Define Function M: $M(x_0,\ldots,x_{n-1}) = \sum\limits_{i=0}^{n-1} \sum\limits_{j=i}^{n-1} q_{i, j}x_i x_j + \sum\limits_{i=0}^{n-1} u_ix_i + c $. ($q$ is for quad, $u$ is for uni. Notice that $q_{i,j}=q_{j,i}$)

The code gives $M(input)$ and  $M(input + flag)$. Let’s think about $F(x, y)=M(x + y) - M(x)$.

$$F(x, y)=M(x + y) - M(x) = \sum\limits_{i=0}^{n-1} \sum\limits_{j=i}^{n-1} q_{i, j} (x_i y_j + y_i x_j + y_i y_j) + \sum\limits_{i=0}^{n-1} u_i y_i $$

For some integer $k$ that $0 \leq k \leq n-1$, define $x’$:

$$ x’_i = x_i + 1 (\text{when}\ i = k), x_i (\text{when}\ i \neq k) $$

Then,

$$F(x’, y)-F(x, y)=\sum\limits_{i=0}^{k} q_{i, k} y_i + \sum\limits_{j=k}^{n-1} q_{k, j} y_j = q_{k,k} y_k+\sum\limits_{i=0}^{n-1}q_{i, k}y_i (\because q_{i,j}=q_{j,i})$$

Note that $q_{k,k}$ appears twice.

Therefore, we can get $n$ linear equations of $flag$ by getting a value of $F(x’, flag)-F(x, flag)$ for each $k$, and it’s clear that they are solvable.

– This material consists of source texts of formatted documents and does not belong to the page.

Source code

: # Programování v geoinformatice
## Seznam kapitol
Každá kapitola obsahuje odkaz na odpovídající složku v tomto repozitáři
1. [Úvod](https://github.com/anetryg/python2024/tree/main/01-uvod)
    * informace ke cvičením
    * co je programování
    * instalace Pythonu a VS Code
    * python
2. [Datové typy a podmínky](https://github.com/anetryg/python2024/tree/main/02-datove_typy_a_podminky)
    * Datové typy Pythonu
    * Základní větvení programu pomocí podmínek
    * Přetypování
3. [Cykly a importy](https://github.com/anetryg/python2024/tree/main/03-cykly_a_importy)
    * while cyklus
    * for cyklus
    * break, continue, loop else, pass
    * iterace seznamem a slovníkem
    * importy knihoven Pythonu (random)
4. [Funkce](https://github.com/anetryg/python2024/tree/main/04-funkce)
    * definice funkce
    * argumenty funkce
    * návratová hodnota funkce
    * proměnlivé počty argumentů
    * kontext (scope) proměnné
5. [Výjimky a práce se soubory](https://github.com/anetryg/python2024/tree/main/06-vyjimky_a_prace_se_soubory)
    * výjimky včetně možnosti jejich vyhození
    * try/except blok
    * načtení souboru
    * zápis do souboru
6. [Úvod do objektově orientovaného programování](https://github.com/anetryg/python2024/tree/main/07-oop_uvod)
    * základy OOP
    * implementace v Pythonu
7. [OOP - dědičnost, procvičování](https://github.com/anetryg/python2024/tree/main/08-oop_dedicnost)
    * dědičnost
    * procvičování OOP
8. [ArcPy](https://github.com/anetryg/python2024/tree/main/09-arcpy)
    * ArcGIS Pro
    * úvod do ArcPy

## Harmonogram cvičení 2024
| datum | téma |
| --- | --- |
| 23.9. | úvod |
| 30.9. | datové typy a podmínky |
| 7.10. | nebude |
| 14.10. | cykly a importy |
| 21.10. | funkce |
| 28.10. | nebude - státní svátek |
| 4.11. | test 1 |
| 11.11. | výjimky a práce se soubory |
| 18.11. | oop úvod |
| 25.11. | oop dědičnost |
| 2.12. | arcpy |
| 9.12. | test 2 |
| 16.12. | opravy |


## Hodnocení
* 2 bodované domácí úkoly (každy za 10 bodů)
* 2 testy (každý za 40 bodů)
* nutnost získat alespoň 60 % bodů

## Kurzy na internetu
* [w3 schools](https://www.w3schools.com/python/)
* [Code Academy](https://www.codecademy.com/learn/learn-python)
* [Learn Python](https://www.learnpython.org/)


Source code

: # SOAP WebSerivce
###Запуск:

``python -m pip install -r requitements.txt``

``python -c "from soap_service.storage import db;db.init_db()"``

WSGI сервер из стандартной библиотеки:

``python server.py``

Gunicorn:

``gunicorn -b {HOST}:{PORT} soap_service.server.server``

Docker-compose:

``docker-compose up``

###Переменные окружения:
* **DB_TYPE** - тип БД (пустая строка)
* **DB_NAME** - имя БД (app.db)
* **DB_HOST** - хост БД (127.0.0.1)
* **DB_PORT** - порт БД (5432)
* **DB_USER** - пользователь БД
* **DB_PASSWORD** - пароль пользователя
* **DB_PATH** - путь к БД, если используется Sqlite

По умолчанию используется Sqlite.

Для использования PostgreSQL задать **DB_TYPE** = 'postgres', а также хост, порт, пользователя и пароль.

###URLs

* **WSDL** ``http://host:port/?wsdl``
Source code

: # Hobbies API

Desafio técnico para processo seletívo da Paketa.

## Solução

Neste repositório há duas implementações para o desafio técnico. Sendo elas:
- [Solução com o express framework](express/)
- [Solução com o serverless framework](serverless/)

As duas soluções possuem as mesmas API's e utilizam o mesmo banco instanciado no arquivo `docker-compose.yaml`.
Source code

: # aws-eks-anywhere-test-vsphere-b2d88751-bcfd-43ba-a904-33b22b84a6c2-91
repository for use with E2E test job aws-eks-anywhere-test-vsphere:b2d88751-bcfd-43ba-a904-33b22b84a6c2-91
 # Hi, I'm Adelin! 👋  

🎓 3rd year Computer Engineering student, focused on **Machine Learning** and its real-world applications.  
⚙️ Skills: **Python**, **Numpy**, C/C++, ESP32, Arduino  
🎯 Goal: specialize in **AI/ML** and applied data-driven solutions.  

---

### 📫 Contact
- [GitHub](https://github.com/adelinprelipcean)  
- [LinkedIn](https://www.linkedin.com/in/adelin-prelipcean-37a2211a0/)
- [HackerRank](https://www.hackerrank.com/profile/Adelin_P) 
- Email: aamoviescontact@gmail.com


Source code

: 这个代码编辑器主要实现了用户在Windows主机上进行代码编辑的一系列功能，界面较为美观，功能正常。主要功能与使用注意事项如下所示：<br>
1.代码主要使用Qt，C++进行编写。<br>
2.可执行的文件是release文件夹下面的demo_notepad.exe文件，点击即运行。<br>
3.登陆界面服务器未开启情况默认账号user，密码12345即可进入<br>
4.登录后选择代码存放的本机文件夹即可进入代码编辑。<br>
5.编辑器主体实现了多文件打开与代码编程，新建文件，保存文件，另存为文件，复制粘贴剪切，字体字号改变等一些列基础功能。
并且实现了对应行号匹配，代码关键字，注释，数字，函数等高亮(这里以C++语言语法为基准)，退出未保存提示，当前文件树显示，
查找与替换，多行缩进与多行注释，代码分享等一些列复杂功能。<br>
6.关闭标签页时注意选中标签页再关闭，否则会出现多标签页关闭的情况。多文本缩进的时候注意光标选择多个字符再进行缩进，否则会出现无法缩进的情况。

So, do the row reduction and get the flag. The code is here:

from pwn import *

r = remote('mq.eatpwnnosleep.com', 12345)

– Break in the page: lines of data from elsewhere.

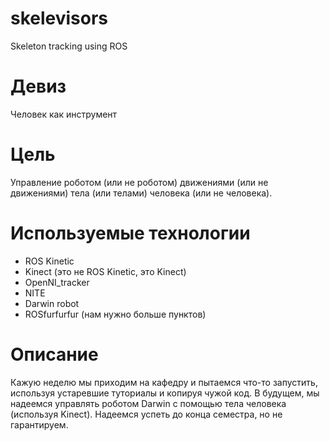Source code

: # skelevisors
Skeleton tracking using ROS

# Девиз
Человек как инструмент

# Цель
Управление роботом (или не роботом) движениями (или не движениями) тела (или телами) человека (или не человека).

# Используемые технологии
- ROS Kinetic
- Kinect (это не ROS Kinetic, это Kinect)
- OpenNI_tracker
- NITE
- Darwin robot
- ROSfurfurfur (нам нужно больше пунктов)

# Описание
Кажую неделю мы приходим на кафедру и пытаемся что-то запустить, используя устаревшие туториалы и копируя чужой код. В будущем, мы надеемся управлять роботом Darwin с помощью тела человека (используя Kinect). Надеемся успеть до конца семестра, но не гарантируем.
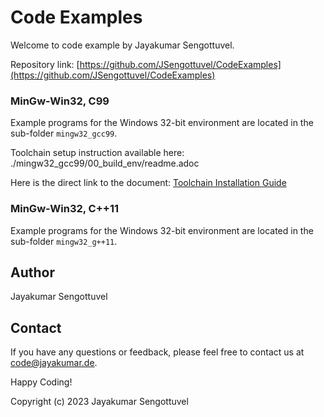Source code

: # Code Examples

Welcome to code example by Jayakumar Sengottuvel.

Repository link: [https://github.com/JSengottuvel/CodeExamples](https://github.com/JSengottuvel/CodeExamples)

### MinGw-Win32, C99

Example programs for the Windows 32-bit environment are located in the sub-folder `mingw32_gcc99`.

Toolchain setup instruction available here: ./mingw32_gcc99/00_build_env/readme.adoc

Here is the direct link to the document: [Toolchain Installation Guide](https://github.com/JSengottuvel/CodeExamples/blob/main/mingw32_gcc99/00_build_env/readme.adoc)

### MinGw-Win32, C++11

Example programs for the Windows 32-bit environment are located in the sub-folder `mingw32_g++11`.

## Author

Jayakumar Sengottuvel

## Contact

If you have any questions or feedback, please feel free to contact us at [code@jayakumar.de](mailto:code@jayakumar.de).

Happy Coding!

Copyright (c) 2023 Jayakumar Sengottuvel
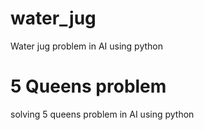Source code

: # water_jug
Water jug problem in AI using python
# 5 Queens problem
solving 5 queens problem in AI using python
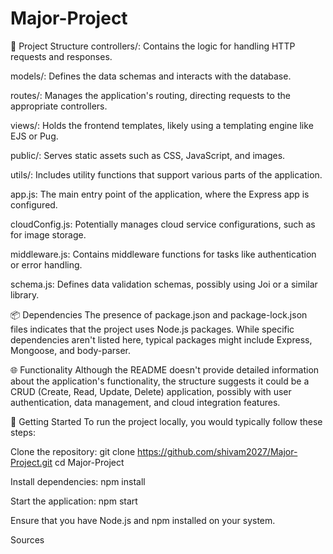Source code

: # Major-Project
🔧 Project Structure
controllers/: Contains the logic for handling HTTP requests and responses.

models/: Defines the data schemas and interacts with the database.

routes/: Manages the application's routing, directing requests to the appropriate controllers.

views/: Holds the frontend templates, likely using a templating engine like EJS or Pug.

public/: Serves static assets such as CSS, JavaScript, and images.

utils/: Includes utility functions that support various parts of the application.

app.js: The main entry point of the application, where the Express app is configured.

cloudConfig.js: Potentially manages cloud service configurations, such as for image storage.

middleware.js: Contains middleware functions for tasks like authentication or error handling.

schema.js: Defines data validation schemas, possibly using Joi or a similar library.

📦 Dependencies
The presence of package.json and package-lock.json files indicates that the project uses Node.js packages. While specific dependencies aren't listed here, typical packages might include Express, Mongoose, and body-parser.

🌐 Functionality
Although the README doesn't provide detailed information about the application's functionality, the structure suggests it could be a CRUD (Create, Read, Update, Delete) application, possibly with user authentication, data management, and cloud integration features.

🚀 Getting Started
To run the project locally, you would typically follow these steps:

Clone the repository:
git clone https://github.com/shivam2027/Major-Project.git
cd Major-Project

Install dependencies:
npm install

Start the application:
npm start


Ensure that you have Node.js and npm installed on your system.






Sources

mq_str = r.recvuntil('\n')
mq_var_str = mq_str.replace(' ', '').split('+')

quad = [ [ 0 for _ in range(32) ] for _ in range(32) ]
uni = [ 0 for _ in range(32) ]
c = 0
p = 131

# Parse MQpoly
for var in mq_var_str:
    tmp = var.split('x')
    if len(tmp) == 1:
        c = int(tmp[0])
    elif len(tmp) == 2:
        uni[ int(tmp[1])-1 ] = int(tmp[0])
    else:
        x, y, z = int(tmp[0]), int(tmp[1]), int(tmp[2])
        quad[y-1][z-1] = x
        quad[z-1][y-1] = x

# Get values
def get_value(s):
    r.send(s)
    tmp = r.recv()
    print(tmp[:4])
    return (int(tmp[2:4], 16) - int(tmp[:2], 16)) % p

base_input = [ 'a' for _ in range(32) ]
base_value = get_value( ''.join(base_input) )
value = [ 0 for _ in range(32) ]

for i in range(32):
    base_input[i] = 'b'
    value[i] = get_value( ''.join(base_input) )
    value[i] = (value[i] - base_value) % p
    base_input[i] = 'a'

print("value:", value)

# Solve (Gauss Elimination)
def xgcd(b, a):
    x0, x1, y0, y1 = 1, 0, 0, 1
    while a != 0:
        q, b, a = b // a, a, b % a
        x0, x1 = x1, x0 - q * x1
        y0, y1 = y1, y0 - q * y1
    return  b, x0, y0

def mulinv(b, n):
    g, x, _ = xgcd(b, n)
    if g == 1:
        return x % n

def swap(i, j):
    for k in range(32):
        quad[i][k], quad[j][k] = quad[j][k], quad[i][k]

def mult(i, m):
    for k in range(32):
        quad[i][k] *= m
        quad[i][k] %= p

    value[i] *= m
    value[i] %= p

def reduc(i, j, m):
    for k in range(32):
        quad[j][k] -= quad[i][k] * m
        quad[j][k] %= p

    value[j] -= value[i] * m
    value[j] %= p

for i in range(32):
    quad[i][i] *= 2 # q_{k,k} added twice in the eq
    quad[i][i] %= p

for i in range(32):
    for j in range(i, 32):
        if quad[j][i] != 0:
            break
    if i != j:
        swap(i, j)

    pivot_inv = mulinv(quad[i][i], p)
    mult(i, pivot_inv)

    for j in range(i+1, 32):
        reduc(i, j, quad[j][i] % p)

for i in range(31, -1, -1):
    for j in range(i-1, -1, -1):
        reduc(i, j, quad[j][i] % p)

print(quad)
print(value)

flag = ''.join([ chr(v) for v in value ])
print(flag)

The flag is SCTF{Try_MQ_be_happy!}.